What the task requires:
Across the material below, how many lines contain the word "与支付方式有关"? Give only the number.

Records shown:
⁂

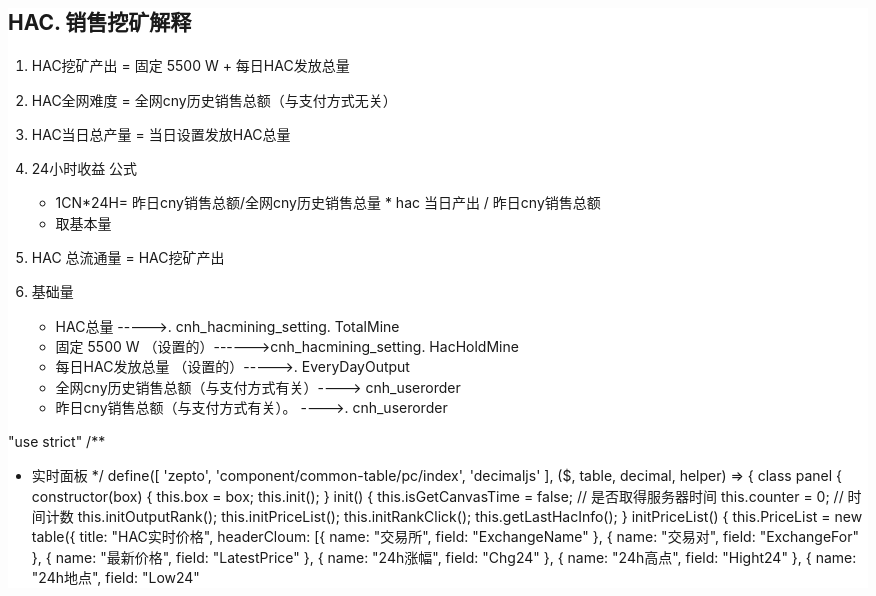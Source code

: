 ## HAC. 销售挖矿解释
1. HAC挖矿产出 = 固定 5500 W  +  每日HAC发放总量
2. HAC全网难度 = 全网cny历史销售总额（与支付方式无关）
3. HAC当日总产量 = 当日设置发放HAC总量
4. 24小时收益 公式
	* 1CN*24H= 昨日cny销售总额/全网cny历史销售总量  * hac 当日产出 / 昨日cny销售总额
	* 取基本量
1. HAC 总流通量  = HAC挖矿产出



1. 基础量
	* HAC总量 ----->.  cnh_hacmining_setting. TotalMine
	* 固定 5500 W （设置的）------>cnh_hacmining_setting. HacHoldMine
	* 每日HAC发放总量 （设置的）----->. EveryDayOutput
	* 全网cny历史销售总额（与支付方式有关）---->  cnh_userorder
	* 昨日cny销售总额（与支付方式有关）。  ---->. cnh_userorder

	
	
	
	
	
	
"use strict"
/**
 * 实时面板
 */
define([
    'zepto',
    'component/common-table/pc/index',
    'decimaljs'
], ($, table, decimal, helper) => {
    class panel {
        constructor(box) {
            this.box = box;
            this.init();
        }
        init() {
            this.isGetCanvasTime = false; // 是否取得服务器时间
            this.counter = 0; // 时间计数
            this.initOutputRank();
            this.initPriceList();
            this.initRankClick();
            this.getLastHacInfo();
        }
        initPriceList() {
            this.PriceList = new table({
                title: "HAC实时价格",
                headerCloum: [{
                    name: "交易所",
                    field: "ExchangeName"
                }, {
                    name: "交易对",
                    field: "ExchangeFor"
                }, {
                    name: "最新价格",
                    field: "LatestPrice"
                }, {
                    name: "24h涨幅",
                    field: "Chg24"
                }, {
                    name: "24h高点",
                    field: "Hight24"
                }, {
                    name: "24h地点",
                    field: "Low24"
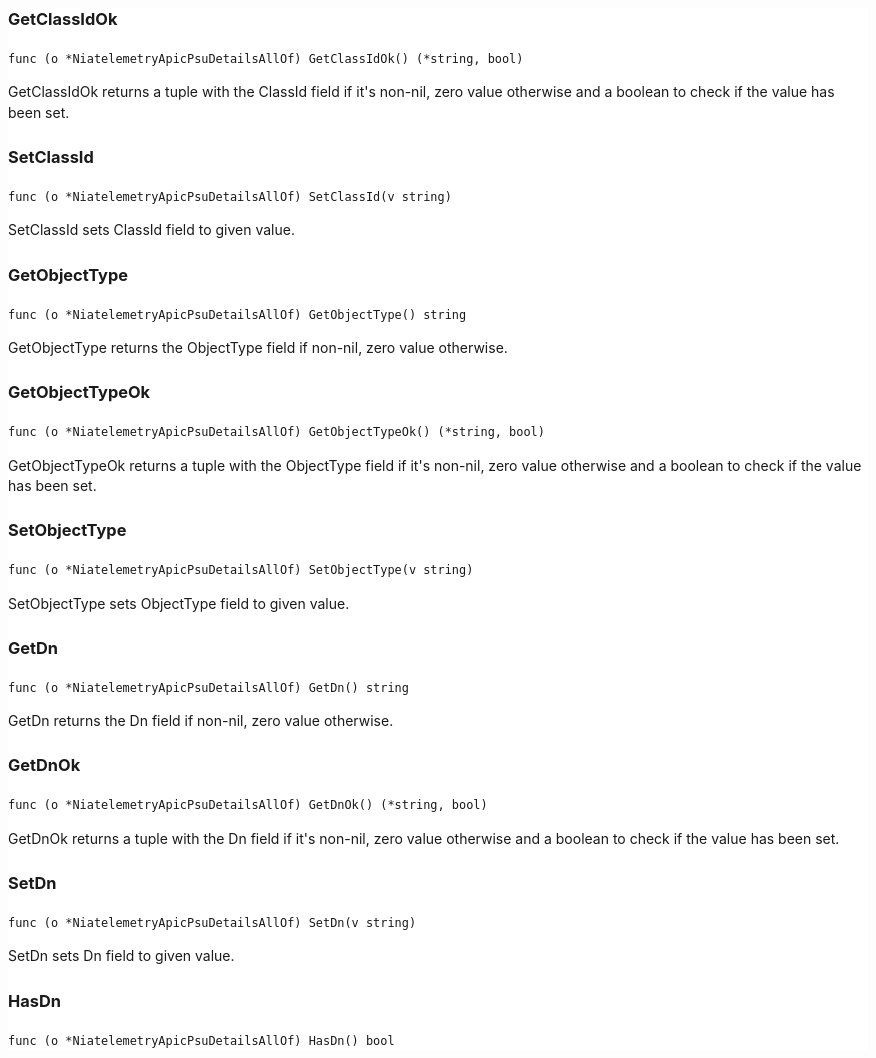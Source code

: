 ### GetClassIdOk

`func (o *NiatelemetryApicPsuDetailsAllOf) GetClassIdOk() (*string, bool)`

GetClassIdOk returns a tuple with the ClassId field if it's non-nil, zero value otherwise
and a boolean to check if the value has been set.

### SetClassId

`func (o *NiatelemetryApicPsuDetailsAllOf) SetClassId(v string)`

SetClassId sets ClassId field to given value.


### GetObjectType

`func (o *NiatelemetryApicPsuDetailsAllOf) GetObjectType() string`

GetObjectType returns the ObjectType field if non-nil, zero value otherwise.

### GetObjectTypeOk

`func (o *NiatelemetryApicPsuDetailsAllOf) GetObjectTypeOk() (*string, bool)`

GetObjectTypeOk returns a tuple with the ObjectType field if it's non-nil, zero value otherwise
and a boolean to check if the value has been set.

### SetObjectType

`func (o *NiatelemetryApicPsuDetailsAllOf) SetObjectType(v string)`

SetObjectType sets ObjectType field to given value.


### GetDn

`func (o *NiatelemetryApicPsuDetailsAllOf) GetDn() string`

GetDn returns the Dn field if non-nil, zero value otherwise.

### GetDnOk

`func (o *NiatelemetryApicPsuDetailsAllOf) GetDnOk() (*string, bool)`

GetDnOk returns a tuple with the Dn field if it's non-nil, zero value otherwise
and a boolean to check if the value has been set.

### SetDn

`func (o *NiatelemetryApicPsuDetailsAllOf) SetDn(v string)`

SetDn sets Dn field to given value.

### HasDn

`func (o *NiatelemetryApicPsuDetailsAllOf) HasDn() bool`
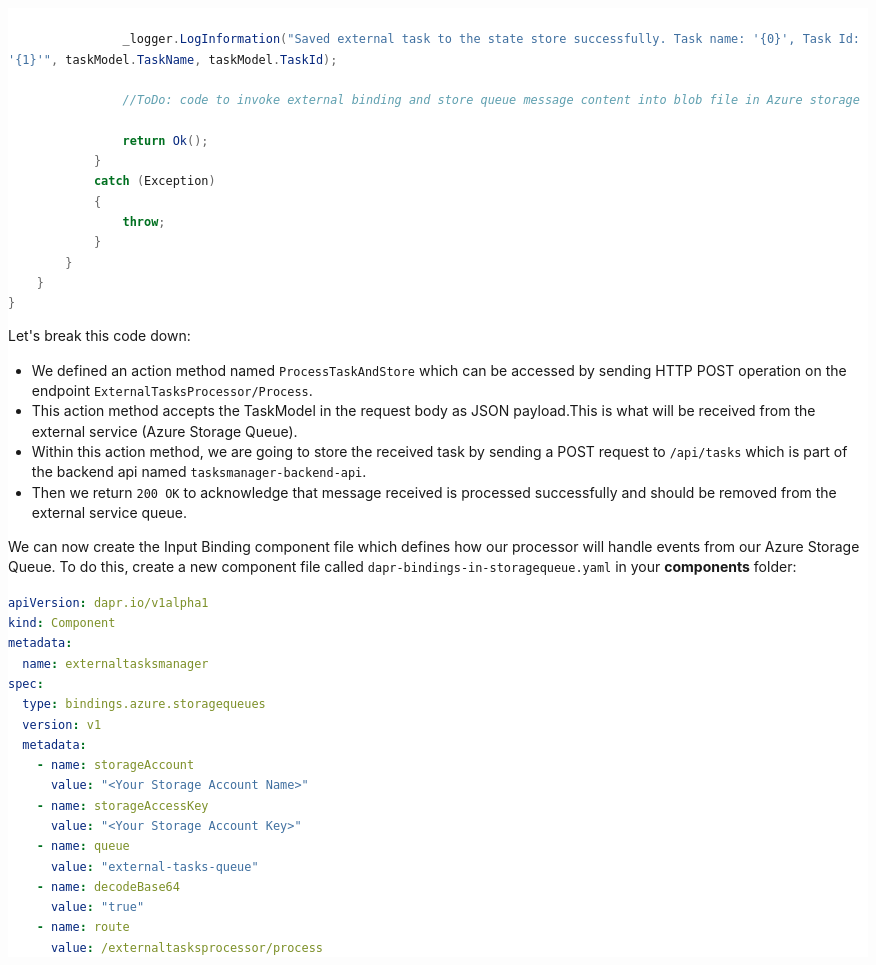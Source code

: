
 ```csharp

                _logger.LogInformation("Saved external task to the state store successfully. Task name: '{0}', Task Id: '{1}'", taskModel.TaskName, taskModel.TaskId);

                //ToDo: code to invoke external binding and store queue message content into blob file in Azure storage

                return Ok();
            }
            catch (Exception)
            {
                throw;
            }
        }
    }
}
```

Let's break this code down:

- We defined an action method named ```ProcessTaskAndStore``` which can be accessed by sending HTTP POST operation on the endpoint ```ExternalTasksProcessor/Process```.
- This action method accepts the TaskModel in the request body as JSON payload.This is what will be received from the external service (Azure Storage Queue).
- Within this action method, we are going to store the received task by sending a POST request to ```/api/tasks``` which is part of the backend api named ```tasksmanager-backend-api```.
- Then we return ```200 OK``` to acknowledge that message received is processed successfully and should be removed from the external service queue.

We can now create the Input Binding component file which defines how our processor will handle events from our Azure Storage Queue. To do this, create a new component file called ```dapr-bindings-in-storagequeue.yaml``` in your **components** folder:

```yaml
apiVersion: dapr.io/v1alpha1
kind: Component
metadata:
  name: externaltasksmanager
spec:
  type: bindings.azure.storagequeues
  version: v1
  metadata:
    - name: storageAccount
      value: "<Your Storage Account Name>"
    - name: storageAccessKey
      value: "<Your Storage Account Key>"
    - name: queue
      value: "external-tasks-queue"
    - name: decodeBase64
      value: "true"
    - name: route
      value: /externaltasksprocessor/process
```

⁂

Output for this task:
2